TORONTO
(CP )
June 18, 2007
- Undercover Toronto police officers tipped off British
authorities to a man hosting an Internet chat room with
"hundreds of thousands" of images and videos
of child abuse as part of a massive global sting that
has sparked some 700 investigations, authorities revealed
Monday.
The 27-year-old chat room host was handed an indeterminate
jail sentence Monday at a court in eastern England, the
same day police went public with a probe spanning 35 countries
that has seen 31 children rescued.
Seven of the children are from Canada, Toronto police
said.
Some were only a few months old.
Dubbed Project Wickerman by Canadian authorities, the
operation has its roots in an investigation into an Edmonton
man in mid-2005. Twenty-four people have been arrested
in Canada since then.
In November 2005, undercover investigators from the Toronto
Police Service's child exploitation unit infiltrated two
U.S.-based chat rooms.
In March 2006, American authorities arrested the 49-year-old
Tennessee man behind the chat rooms, known by the online
handle 'G.O.D.'
The arrest temporarily closed the rooms, but Sgt. Paul
Krawczyk, one of the undercover investigators from the
Toronto Police Service's child exploitation unit, said
a new site with many of the original's members was launched
less than two weeks later by someone masquerading behind
the online identity 'Son-of-god.'
Krawczyk described the chat room, called 'Kids the Light
of Our Lives,' as a hierarchy where users gained the respect
of other users by posting increasingly graphic content,
including live videos of child abuse.
He said the chat room contained "hundreds of thousands"
of images and videos.
"They want to get status and they want to become
one of the top people in this chat room, and one of the
ways of getting that is by saying, 'hey, I have access
to a child or to children, and here's what I can do,'
" Krawczyk said.
"It's sad, but it became almost abuse on demand."

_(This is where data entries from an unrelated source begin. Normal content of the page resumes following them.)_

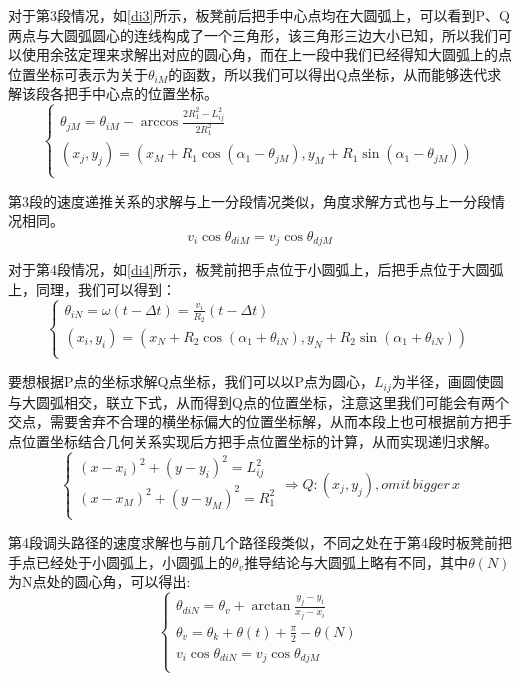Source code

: \documentclass[withoutpreface,bwprint]{cumcmthesis} %
\begin{document}
对于第3段情况，如\cref{di3}所示，板凳前后把手中心点均在大圆弧上，可以看到P、Q两点与大圆弧圆心的连线构成了一个三角形，该三角形三边大小已知，所以我们可以使用余弦定理来求解出对应的圆心角，而在上一段中我们已经得知大圆弧上的点位置坐标可表示为关于$\theta_{iM}$的函数，所以我们可以得出Q点坐标，从而能够迭代求解该段各把手中心点的位置坐标。
\begin{equation}
    \begin{cases}
    \theta_{jM} = \theta_{iM} - \arccos{\frac{2R_1^2-L_{ij}^2}{2R_1^2}}\\
    (x_j,y_j) = (x_M+R_1\cos{(\alpha_1-\theta_{jM})},y_M+R_1\sin{(\alpha_1-\theta_{jM})})\\
    \end{cases}
    \label{eq26}
\end{equation}

第3段的速度递推关系的求解与上一分段情况类似，角度求解方式也与上一分段情况相同。
\begin{equation}
    v_i\cos{\theta_{diM}} = v_j\cos{\theta_{djM}}
    \label{eq27}
\end{equation}

对于第4段情况，如\cref{di4}所示，板凳前把手点位于小圆弧上，后把手点位于大圆弧上，同理，我们可以得到：
\begin{equation}
    \begin{cases}
    \theta_{iN} = \omega(t-\Delta t) = \frac{v_i}{R_2}(t-\Delta t)\\
    (x_i,y_i) = (x_N+R_2\cos{(\alpha_1+\theta_{iN})},y_N+R_2\sin{(\alpha_1+\theta_{iN})})\\
    \end{cases}
    \label{eq28}
\end{equation}

要想根据P点的坐标求解Q点坐标，我们可以以P点为圆心，$L_{ij}$为半径，画圆使圆与大圆弧相交，联立下式，从而得到Q点的位置坐标，注意这里我们可能会有两个交点，需要舍弃不合理的横坐标偏大的位置坐标解，从而本段上也可根据前方把手点位置坐标结合几何关系实现后方把手点位置坐标的计算，从而实现递归求解。
\begin{equation}
    \begin{cases}
    (x-x_i)^2+(y-y_i)^2 = L_{ij}^2\\
    (x-x_M)^2+(y-y_M)^2 = R_1^2\\
    \end{cases}
    \Rightarrow
    Q:(x_j,y_j),omit\,bigger\,x
    \label{eq29}
\end{equation}

第4段调头路径的速度求解也与前几个路径段类似，不同之处在于第4段时板凳前把手点已经处于小圆弧上，小圆弧上的$\theta_v$推导结论与大圆弧上略有不同，其中$\theta(N)$为N点处的圆心角，可以得出:
\begin{equation}
    \begin{cases}
    \theta_{diN} = \theta_v + \arctan{\frac{y_j-y_i}{x_j-x_i}}\\
    \theta_v = \theta_k + \theta(t) +\frac{\pi}{2} - \theta(N)\\
    v_i\cos{\theta_{diN}} = v_j\cos{\theta_{djM}}\\
    \end{cases}
    \label{eq30}
\end{equation}
\end{document}
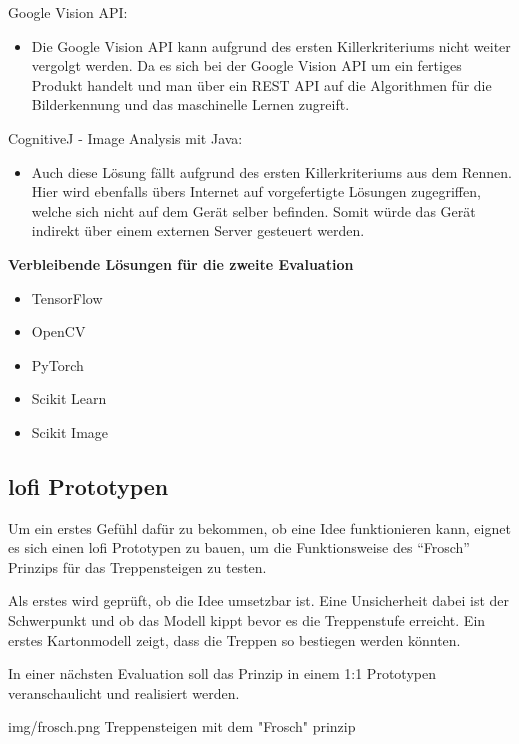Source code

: Google Vision API:
\begin{itemize}
    \item Die Google Vision API kann aufgrund des ersten Killerkriteriums nicht weiter vergolgt werden. Da es sich bei der Google Vision API um ein fertiges Produkt handelt und man über ein REST API auf die Algorithmen für die Bilderkennung und das maschinelle Lernen zugreift.
\end{itemize}

CognitiveJ - Image Analysis mit Java:
\begin{itemize}
    \item Auch diese Lösung fällt aufgrund des ersten Killerkriteriums aus dem Rennen. Hier wird ebenfalls übers Internet auf vorgefertigte Lösungen zugegriffen, welche sich nicht auf dem Gerät selber befinden. Somit würde das Gerät indirekt über einem externen Server gesteuert werden.
\end{itemize}

\textbf{Verbleibende Lösungen für die zweite Evaluation}
\begin{itemize}
    \item TensorFlow 
    \item OpenCV
    \item PyTorch
    \item Scikit Learn
    \item Scikit Image
\end{itemize}

\subsection{\acrshort{lofi} Prototypen}

Um ein erstes Gefühl dafür zu bekommen, ob eine Idee funktionieren kann, eignet es 
sich einen \acrfull{lofi} Prototypen zu bauen, um die Funktionsweise
des ``Frosch'' Prinzips für das Treppensteigen zu testen.

Als erstes wird geprüft, ob die Idee umsetzbar ist.
Eine Unsicherheit dabei ist der Schwerpunkt und ob das Modell kippt
bevor es die Treppenstufe erreicht. Ein erstes Kartonmodell zeigt,
dass die Treppen so bestiegen werden könnten.

In einer nächsten Evaluation soll das Prinzip in einem 1:1 Prototypen veranschaulicht und realisiert werden.

\image
 {img/frosch.png}
 {Treppensteigen mit dem "Frosch" prinzip}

Toronto police discovered the second chat room was being
hosted from a site in the United Kingdom, Krawczyk said.
Police tipped off the British-based Child Exploitation
and Online Protection Centre, and together they began
crafting a strategy for rounding up the site's host.
Krawczyk says authorities from the two agencies spent
a week in Toronto developing a plan to nab host 'Son-of-god,'
who also used the name 'I-do-it' when trading videos and
images.
The Child Exploitation and Online Protection Centre identified
the man behind the second chat room as Timothy Cox.
British authorities quietly arrested Cox in September
2006 and charged him with nine child pornography-related
offences.
The 27-year old was convicted at Ipswich Crown Court.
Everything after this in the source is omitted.